Thankful news. One of our out-of-town wanderers texted me a week ago, asking about rental property in the neighborhood. Military son and his wife (Hazel's parents) already live quite near, so for another one to be wanting to do the same makes me quite giddy. He and his partner (sorry, have to resist the term boyfriend) are now living at Hazel's for the time being, making for a very full house, especially since they brought their 3 small dogs.
Son's partner has already found a job, and our son will follow suit shortly. Much to do, mainly finding a place to live after they leave Hazel's.
Our weekend had been busy, mainly because we dogsat for them 2 days, including one overnight. The pugs were indifferent, but Romeo, who is seisure-prone, stayed drugged on Benedryl. Now, all quiet here.

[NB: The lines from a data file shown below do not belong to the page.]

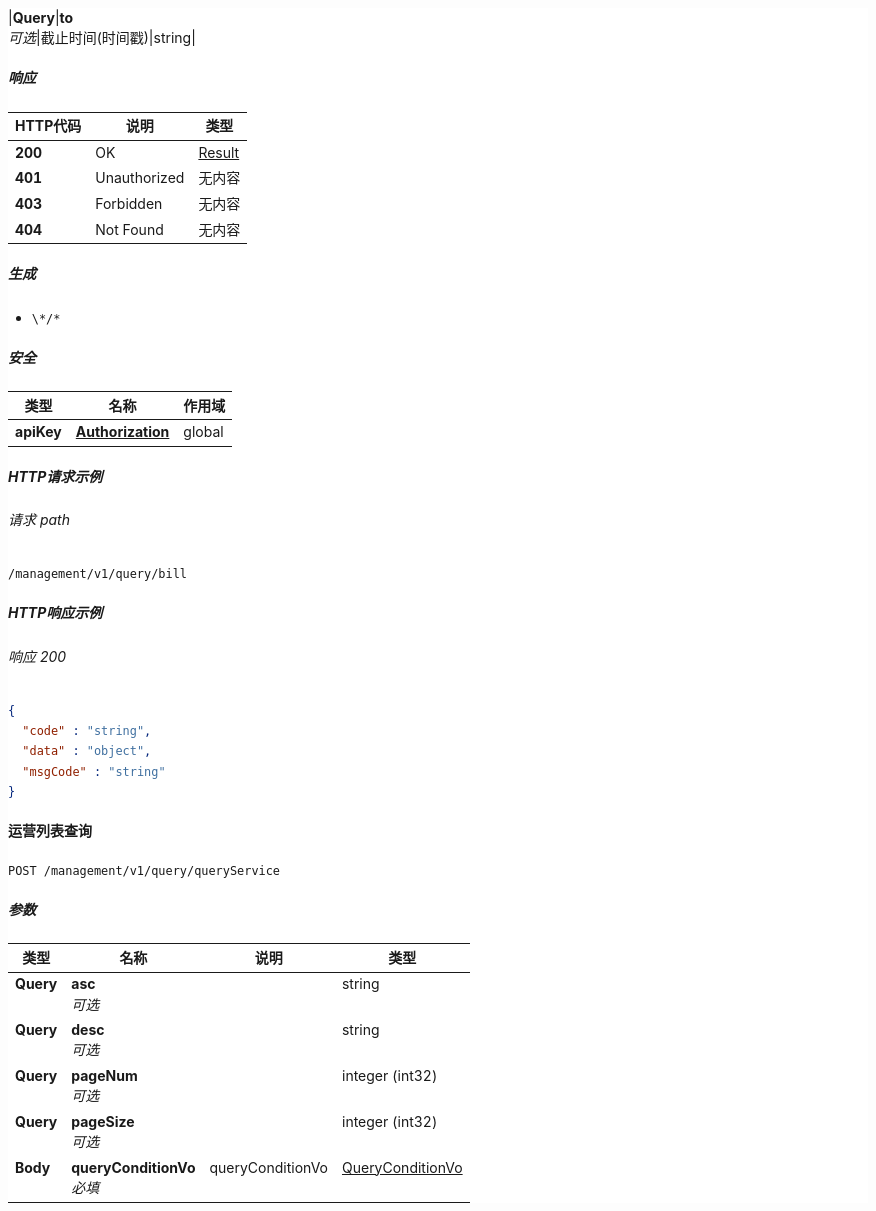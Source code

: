 |**Query**|**to**  <br>*可选*|截止时间(时间戳)|string|


##### 响应

|HTTP代码|说明|类型|
|---|---|---|
|**200**|OK|[Result](#result)|
|**401**|Unauthorized|无内容|
|**403**|Forbidden|无内容|
|**404**|Not Found|无内容|


##### 生成

* `\*/*`


##### 安全

|类型|名称|作用域|
|---|---|---|
|**apiKey**|**[Authorization](#authorization)**|global|


##### HTTP请求示例

###### 请求 path
```
/management/v1/query/bill
```


##### HTTP响应示例

###### 响应 200
```json
{
  "code" : "string",
  "data" : "object",
  "msgCode" : "string"
}
```


<a name="queryserviceusingpost"></a>
#### 运营列表查询
```
POST /management/v1/query/queryService
```


##### 参数

|类型|名称|说明|类型|
|---|---|---|---|
|**Query**|**asc**  <br>*可选*||string|
|**Query**|**desc**  <br>*可选*||string|
|**Query**|**pageNum**  <br>*可选*||integer (int32)|
|**Query**|**pageSize**  <br>*可选*||integer (int32)|
|**Body**|**queryConditionVo**  <br>*必填*|queryConditionVo|[QueryConditionVo](#queryconditionvo)|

Interesting story, and very enlightening for us: Speaking of our gay son...I don't know, maybe Southerners suffer from hillbilly tendencies, but our son said he's not welcome at his partner's parent's place, which is several hours from here. Said the dad waved a gun at our son, ordering him off their property. Well, okay. A bit extreme but don't know their history with their son, so no judgement.
But I had a very sweet conversation with this son the other day, saying we didn't seem to handle well his relationship with his previous partner. He followed by saying he didn't handle his part in it well either. I said that forgiveness goes a long way. He agreed.
He told me that when they brought over the dogs the other day, his partner was very touched by my husband shaking his hand. I shared with my husband their reaction, and he said with a grin that he wasn't the bad guy. I said the isn't any bad guy!
So, youngest daughter spoke to them about coming for Thanksgiving, which we never offered to the previous partner, mainly because as a family, we were never in one spirit about it. We never could come together, so we kept that door shut. Youngest daughter really struggled with this, which I had to honor. My husband and I were broken, what with dealing with the gay aspect of our son's life, and so hospitality sort of flew out the window.
It appears our table will be full this Thanksgiving with having this same daughter's boyfriend as well.
I want to mother, but also protect, and as a result, sometimes flub it. Thank you Lord for healing and second chances. This son blessed me by saying he was tired of living away, and wanted to be near his people again. What mother wouldn't love that?